Since you can’t think of 12/14TB HDD as a performance device, the lowest $/GB is highly likely what you are aiming for. And how many disks can you fit in a modern storage server? Between 60 and 90 depending on a few design compromises you have to withstand. But hey! We’re talking about something between 840 and 1260TB in 4U, this is absolutely huge!

Huge, in this case, is also a synonym of issues. You solve the problem of the single disk fail, but what happens if one of these servers stops? That could easily become a major nightmare! In fact, this solution is unfeasible for small clusters, and in this case small refers only to the number of nodes and not to capacity. 10 nodes, 1 rack, equals to 12PB of storage. It’s raw storage, but even if we take into account a 40% capacity loss for data protection, we are still in the range of 8+ PB! Losing a node in this scenario means 1/10th of 8PB, 800TB!!! Think about rebuilding data, metadata and hash tables for all of that? What will it take to get your cluster back at full speed? Well, it is true that some storage systems are more clever than others and can rebuild quickly, but it’s still a massive job to do…

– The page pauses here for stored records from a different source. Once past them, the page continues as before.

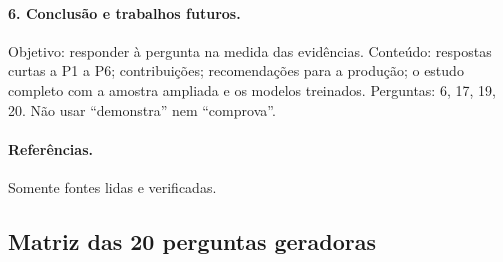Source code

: \documentclass[11pt,a4paper]{article}
\begin{document}
\paragraph{6. Conclusão e trabalhos futuros.}
Objetivo: responder à pergunta na medida das evidências. Conteúdo: respostas curtas a P1 a P6; contribuições; recomendações para a produção; o estudo completo com a amostra ampliada e os modelos treinados. Perguntas: 6, 17, 19, 20. Não usar \enquote{demonstra} nem \enquote{comprova}.

\paragraph{Referências.} Somente fontes lidas e verificadas.

\subsection{Matriz das 20 perguntas geradoras}
\end{document}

A simple workaround exists of course, but it doesn’t make any sense from the $/GB perspective. Putting fewer disks on more nodes is easy but it simply means more CPUs, servers, data center footprint and power… hence a higher $/GB.

Making nonsense work

Even by taking the ability to scale for granted (and I know it’s not always the case), a larger number of nodes introduces a lot of issues and higher costs. More of everything: servers, cables, network equipment, time and so on. In one word, complexity. And, again, not all the scale-out storage systems are easy to manage, with easy-to-use GUIs, etc.

img_20161209_180203I think that OpenIO, with its SLS, has found the right solution. Their box is particularly dense (96 3.5″ HDDs or SSDs!!!) but the box is the less interesting piece of the solutions. In fact, density is just a (positive) consequence.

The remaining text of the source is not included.